Task requirements: Copy the data exactly. Leave nothing out.
──────
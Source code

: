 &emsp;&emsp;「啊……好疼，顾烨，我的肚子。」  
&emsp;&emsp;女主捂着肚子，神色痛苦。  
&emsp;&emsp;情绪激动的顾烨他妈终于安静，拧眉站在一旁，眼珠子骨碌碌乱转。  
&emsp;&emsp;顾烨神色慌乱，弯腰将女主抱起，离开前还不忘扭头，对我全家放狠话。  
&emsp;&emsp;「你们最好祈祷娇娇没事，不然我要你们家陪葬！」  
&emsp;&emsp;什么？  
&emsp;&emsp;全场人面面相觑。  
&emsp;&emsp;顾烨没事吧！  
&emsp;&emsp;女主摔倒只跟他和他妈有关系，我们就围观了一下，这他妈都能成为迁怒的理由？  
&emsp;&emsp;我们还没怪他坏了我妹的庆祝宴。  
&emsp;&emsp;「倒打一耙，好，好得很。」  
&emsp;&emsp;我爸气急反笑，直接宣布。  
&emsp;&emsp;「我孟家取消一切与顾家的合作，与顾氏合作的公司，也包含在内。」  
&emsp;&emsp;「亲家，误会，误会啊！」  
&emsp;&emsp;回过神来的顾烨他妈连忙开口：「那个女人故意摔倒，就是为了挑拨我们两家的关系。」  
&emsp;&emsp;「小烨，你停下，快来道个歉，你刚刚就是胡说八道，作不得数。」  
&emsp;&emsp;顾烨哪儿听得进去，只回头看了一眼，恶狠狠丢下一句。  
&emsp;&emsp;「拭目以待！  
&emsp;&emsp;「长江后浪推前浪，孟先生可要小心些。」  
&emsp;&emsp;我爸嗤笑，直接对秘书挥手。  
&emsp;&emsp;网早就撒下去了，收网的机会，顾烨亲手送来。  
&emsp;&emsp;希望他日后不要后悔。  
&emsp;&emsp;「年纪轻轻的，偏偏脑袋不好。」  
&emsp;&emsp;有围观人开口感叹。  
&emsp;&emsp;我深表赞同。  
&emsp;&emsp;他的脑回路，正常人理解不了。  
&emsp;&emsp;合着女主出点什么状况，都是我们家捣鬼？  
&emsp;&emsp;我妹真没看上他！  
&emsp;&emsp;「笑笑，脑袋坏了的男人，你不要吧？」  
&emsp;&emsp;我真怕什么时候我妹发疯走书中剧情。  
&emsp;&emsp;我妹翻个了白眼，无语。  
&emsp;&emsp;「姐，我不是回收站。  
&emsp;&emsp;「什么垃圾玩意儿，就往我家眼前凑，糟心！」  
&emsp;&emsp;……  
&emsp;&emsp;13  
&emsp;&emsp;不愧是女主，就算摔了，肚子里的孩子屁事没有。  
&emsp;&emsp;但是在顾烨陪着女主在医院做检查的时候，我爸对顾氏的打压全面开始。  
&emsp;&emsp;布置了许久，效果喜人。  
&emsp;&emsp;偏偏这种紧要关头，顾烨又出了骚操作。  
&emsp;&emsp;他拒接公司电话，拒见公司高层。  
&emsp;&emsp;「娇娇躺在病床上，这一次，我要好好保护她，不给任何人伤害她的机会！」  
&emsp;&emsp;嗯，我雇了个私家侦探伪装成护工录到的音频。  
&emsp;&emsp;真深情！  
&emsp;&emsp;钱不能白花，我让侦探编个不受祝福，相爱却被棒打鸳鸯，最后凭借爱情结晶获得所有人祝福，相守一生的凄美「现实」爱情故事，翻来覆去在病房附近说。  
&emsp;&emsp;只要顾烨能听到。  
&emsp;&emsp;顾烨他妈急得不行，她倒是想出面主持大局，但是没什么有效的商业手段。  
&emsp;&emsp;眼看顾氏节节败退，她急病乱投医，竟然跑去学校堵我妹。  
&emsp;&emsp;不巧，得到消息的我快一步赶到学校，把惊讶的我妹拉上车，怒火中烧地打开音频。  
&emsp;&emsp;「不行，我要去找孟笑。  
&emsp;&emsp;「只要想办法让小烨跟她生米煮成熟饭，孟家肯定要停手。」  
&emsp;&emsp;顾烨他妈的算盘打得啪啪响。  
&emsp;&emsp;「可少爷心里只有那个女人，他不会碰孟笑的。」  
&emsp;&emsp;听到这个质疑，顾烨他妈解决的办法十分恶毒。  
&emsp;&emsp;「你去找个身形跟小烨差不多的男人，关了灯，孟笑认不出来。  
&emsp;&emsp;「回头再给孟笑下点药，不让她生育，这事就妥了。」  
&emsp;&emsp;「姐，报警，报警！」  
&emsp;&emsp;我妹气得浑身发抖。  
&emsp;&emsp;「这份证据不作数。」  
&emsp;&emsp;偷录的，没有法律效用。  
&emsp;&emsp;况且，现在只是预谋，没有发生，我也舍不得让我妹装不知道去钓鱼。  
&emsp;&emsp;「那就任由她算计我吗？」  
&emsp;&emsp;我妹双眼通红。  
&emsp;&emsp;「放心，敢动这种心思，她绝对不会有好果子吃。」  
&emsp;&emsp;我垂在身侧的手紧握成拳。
──────
Answer section:
Source code

: &emsp;&emsp;「啊……好疼，顾烨，我的肚子。」  
&emsp;&emsp;女主捂着肚子，神色痛苦。  
&emsp;&emsp;情绪激动的顾烨他妈终于安静，拧眉站在一旁，眼珠子骨碌碌乱转。  
&emsp;&emsp;顾烨神色慌乱，弯腰将女主抱起，离开前还不忘扭头，对我全家放狠话。  
&emsp;&emsp;「你们最好祈祷娇娇没事，不然我要你们家陪葬！」  
&emsp;&emsp;什么？  
&emsp;&emsp;全场人面面相觑。  
&emsp;&emsp;顾烨没事吧！  
&emsp;&emsp;女主摔倒只跟他和他妈有关系，我们就围观了一下，这他妈都能成为迁怒的理由？  
&emsp;&emsp;我们还没怪他坏了我妹的庆祝宴。  
&emsp;&emsp;「倒打一耙，好，好得很。」  
&emsp;&emsp;我爸气急反笑，直接宣布。  
&emsp;&emsp;「我孟家取消一切与顾家的合作，与顾氏合作的公司，也包含在内。」  
&emsp;&emsp;「亲家，误会，误会啊！」  
&emsp;&emsp;回过神来的顾烨他妈连忙开口：「那个女人故意摔倒，就是为了挑拨我们两家的关系。」  
&emsp;&emsp;「小烨，你停下，快来道个歉，你刚刚就是胡说八道，作不得数。」  
&emsp;&emsp;顾烨哪儿听得进去，只回头看了一眼，恶狠狠丢下一句。  
&emsp;&emsp;「拭目以待！  
&emsp;&emsp;「长江后浪推前浪，孟先生可要小心些。」  
&emsp;&emsp;我爸嗤笑，直接对秘书挥手。  
&emsp;&emsp;网早就撒下去了，收网的机会，顾烨亲手送来。  
&emsp;&emsp;希望他日后不要后悔。  
&emsp;&emsp;「年纪轻轻的，偏偏脑袋不好。」  
&emsp;&emsp;有围观人开口感叹。  
&emsp;&emsp;我深表赞同。  
&emsp;&emsp;他的脑回路，正常人理解不了。  
&emsp;&emsp;合着女主出点什么状况，都是我们家捣鬼？  
&emsp;&emsp;我妹真没看上他！  
&emsp;&emsp;「笑笑，脑袋坏了的男人，你不要吧？」  
&emsp;&emsp;我真怕什么时候我妹发疯走书中剧情。  
&emsp;&emsp;我妹翻个了白眼，无语。  
&emsp;&emsp;「姐，我不是回收站。  
&emsp;&emsp;「什么垃圾玩意儿，就往我家眼前凑，糟心！」  
&emsp;&emsp;……  
&emsp;&emsp;13  
&emsp;&emsp;不愧是女主，就算摔了，肚子里的孩子屁事没有。  
&emsp;&emsp;但是在顾烨陪着女主在医院做检查的时候，我爸对顾氏的打压全面开始。  
&emsp;&emsp;布置了许久，效果喜人。  
&emsp;&emsp;偏偏这种紧要关头，顾烨又出了骚操作。  
&emsp;&emsp;他拒接公司电话，拒见公司高层。  
&emsp;&emsp;「娇娇躺在病床上，这一次，我要好好保护她，不给任何人伤害她的机会！」  
&emsp;&emsp;嗯，我雇了个私家侦探伪装成护工录到的音频。  
&emsp;&emsp;真深情！  
&emsp;&emsp;钱不能白花，我让侦探编个不受祝福，相爱却被棒打鸳鸯，最后凭借爱情结晶获得所有人祝福，相守一生的凄美「现实」爱情故事，翻来覆去在病房附近说。  
&emsp;&emsp;只要顾烨能听到。  
&emsp;&emsp;顾烨他妈急得不行，她倒是想出面主持大局，但是没什么有效的商业手段。  
&emsp;&emsp;眼看顾氏节节败退，她急病乱投医，竟然跑去学校堵我妹。  
&emsp;&emsp;不巧，得到消息的我快一步赶到学校，把惊讶的我妹拉上车，怒火中烧地打开音频。  
&emsp;&emsp;「不行，我要去找孟笑。  
&emsp;&emsp;「只要想办法让小烨跟她生米煮成熟饭，孟家肯定要停手。」  
&emsp;&emsp;顾烨他妈的算盘打得啪啪响。  
&emsp;&emsp;「可少爷心里只有那个女人，他不会碰孟笑的。」  
&emsp;&emsp;听到这个质疑，顾烨他妈解决的办法十分恶毒。  
&emsp;&emsp;「你去找个身形跟小烨差不多的男人，关了灯，孟笑认不出来。  
&emsp;&emsp;「回头再给孟笑下点药，不让她生育，这事就妥了。」  
&emsp;&emsp;「姐，报警，报警！」  
&emsp;&emsp;我妹气得浑身发抖。  
&emsp;&emsp;「这份证据不作数。」  
&emsp;&emsp;偷录的，没有法律效用。  
&emsp;&emsp;况且，现在只是预谋，没有发生，我也舍不得让我妹装不知道去钓鱼。  
&emsp;&emsp;「那就任由她算计我吗？」  
&emsp;&emsp;我妹双眼通红。  
&emsp;&emsp;「放心，敢动这种心思，她绝对不会有好果子吃。」  
&emsp;&emsp;我垂在身侧的手紧握成拳。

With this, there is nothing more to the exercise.